And that’s what drove her to write her recently released book “Ghosts in the Schoolyard: Racism and School Closings on Chicago’s South Side.” The book grew out of her dissertation at Harvard, and in it she looks at what caused those school closings, in addition to the forces it unleashed, the aftermath and the lessons.

But the book also highlights how Americans talk about race and racism, Ewing said. And at the heart of that discourse is the difference in how former CPS CEO Barbara Byrd-Bennet and former Chicago Teachers Union President Karen Lewis talked about the school closures.

“Barbara Byrd-Bennet framed that as an unfortunate consequence,” Ewing said, adding that because Byrd-Bennett is black, she said she wasn’t capable of conducting a racist action.

“And people like Karen Lewis ... understand racism to be more of a structural thing,” she said. “It’s something that lives outside of individuals, and when we measure racism, we have to talk about impact and not intention.”

The impact of those closures?

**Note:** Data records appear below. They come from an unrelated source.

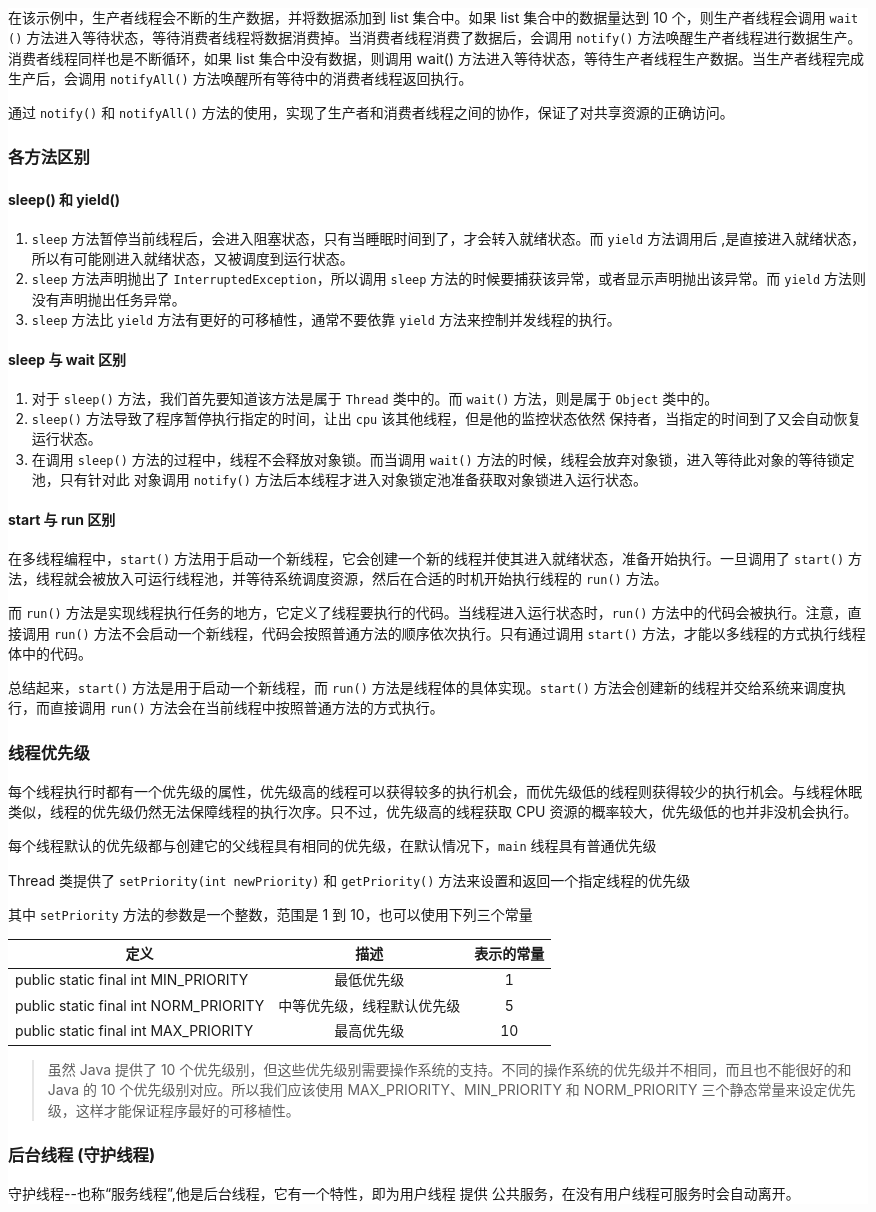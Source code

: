 在该示例中，生产者线程会不断的生产数据，并将数据添加到 list 集合中。如果 list 集合中的数据量达到 10 个，则生产者线程会调用 `wait()` 方法进入等待状态，等待消费者线程将数据消费掉。当消费者线程消费了数据后，会调用 `notify()` 方法唤醒生产者线程进行数据生产。消费者线程同样也是不断循环，如果 list 集合中没有数据，则调用 wait() 方法进入等待状态，等待生产者线程生产数据。当生产者线程完成生产后，会调用 `notifyAll()` 方法唤醒所有等待中的消费者线程返回执行。

通过 `notify()` 和 `notifyAll()` 方法的使用，实现了生产者和消费者线程之间的协作，保证了对共享资源的正确访问。

### 各方法区别

#### sleep() 和 yield()

1. `sleep` 方法暂停当前线程后，会进入阻塞状态，只有当睡眠时间到了，才会转入就绪状态。而 `yield` 方法调用后 ,是直接进入就绪状态，所以有可能刚进入就绪状态，又被调度到运行状态。
2. `sleep` 方法声明抛出了 `InterruptedException`，所以调用 `sleep` 方法的时候要捕获该异常，或者显示声明抛出该异常。而 `yield` 方法则没有声明抛出任务异常。
3. `sleep` 方法比 `yield` 方法有更好的可移植性，通常不要依靠 `yield` 方法来控制并发线程的执行。

#### sleep 与 wait 区别

1. 对于 `sleep()` 方法，我们首先要知道该方法是属于 `Thread` 类中的。而 `wait()` 方法，则是属于 `Object` 类中的。
2. `sleep()` 方法导致了程序暂停执行指定的时间，让出 `cpu` 该其他线程，但是他的监控状态依然 保持者，当指定的时间到了又会自动恢复运行状态。
3. 在调用 `sleep()` 方法的过程中，线程不会释放对象锁。而当调用 `wait()` 方法的时候，线程会放弃对象锁，进入等待此对象的等待锁定池，只有针对此 对象调用 `notify()` 方法后本线程才进入对象锁定池准备获取对象锁进入运行状态。

#### start 与 run 区别

在多线程编程中，`start()` 方法用于启动一个新线程，它会创建一个新的线程并使其进入就绪状态，准备开始执行。一旦调用了 `start()` 方法，线程就会被放入可运行线程池，并等待系统调度资源，然后在合适的时机开始执行线程的 `run()` 方法。

而 `run()` 方法是实现线程执行任务的地方，它定义了线程要执行的代码。当线程进入运行状态时，`run()` 方法中的代码会被执行。注意，直接调用 `run()` 方法不会启动一个新线程，代码会按照普通方法的顺序依次执行。只有通过调用 `start()` 方法，才能以多线程的方式执行线程体中的代码。

总结起来，`start()` 方法是用于启动一个新线程，而 `run()` 方法是线程体的具体实现。`start()` 方法会创建新的线程并交给系统来调度执行，而直接调用 `run()` 方法会在当前线程中按照普通方法的方式执行。

### 线程优先级

每个线程执行时都有一个优先级的属性，优先级高的线程可以获得较多的执行机会，而优先级低的线程则获得较少的执行机会。与线程休眠类似，线程的优先级仍然无法保障线程的执行次序。只不过，优先级高的线程获取 CPU 资源的概率较大，优先级低的也并非没机会执行。

每个线程默认的优先级都与创建它的父线程具有相同的优先级，在默认情况下，`main` 线程具有普通优先级

Thread 类提供了 `setPriority(int newPriority)` 和 `getPriority()` 方法来设置和返回一个指定线程的优先级

其中 `setPriority` 方法的参数是一个整数，范围是 1 到 10，也可以使用下列三个常量

|定义 | 描述 | 表示的常量|
|---|:--:|:--:|
public static final int MIN_PRIORITY|最低优先级|1
public static final int NORM_PRIORITY|中等优先级，线程默认优先级|5
public static final int MAX_PRIORITY|最高优先级|10

> 虽然 Java 提供了 10 个优先级别，但这些优先级别需要操作系统的支持。不同的操作系统的优先级并不相同，而且也不能很好的和 Java 的 10 个优先级别对应。所以我们应该使用 MAX_PRIORITY、MIN_PRIORITY 和 NORM_PRIORITY 三个静态常量来设定优先级，这样才能保证程序最好的可移植性。

### 后台线程 (守护线程)

守护线程--也称“服务线程”,他是后台线程，它有一个特性，即为用户线程 提供 公共服务，在没有用户线程可服务时会自动离开。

Ewing said 88 percent of the students affected by the closures were black.

“That is a racist impact,” she said.

Race also comes up in the premiere of “Bughouse Square,” a new WFMT podcast that pulls together archived interviews by radio legend Studs Terkel and commentary from Ewing.

Episode 1, released Oct. 5, features a 1962 conversation between Terkel and author James Baldwin on his novel “Another Country.” The episode later turns the table to offer a modern-day perspective on black writers from Ewing and guest Darnell Moore, former editor-at-large at CASSIUS and head of strategy and programs at BreakthroughUS. 

“It’s almost uncanny of how [Baldwin’s] insights from 50 years ago have so much to teach us about the world today,” Ewing said. “That’s the fun thing about the podcast – you can hear these old conversations, but they sound like they could have been yesterday.”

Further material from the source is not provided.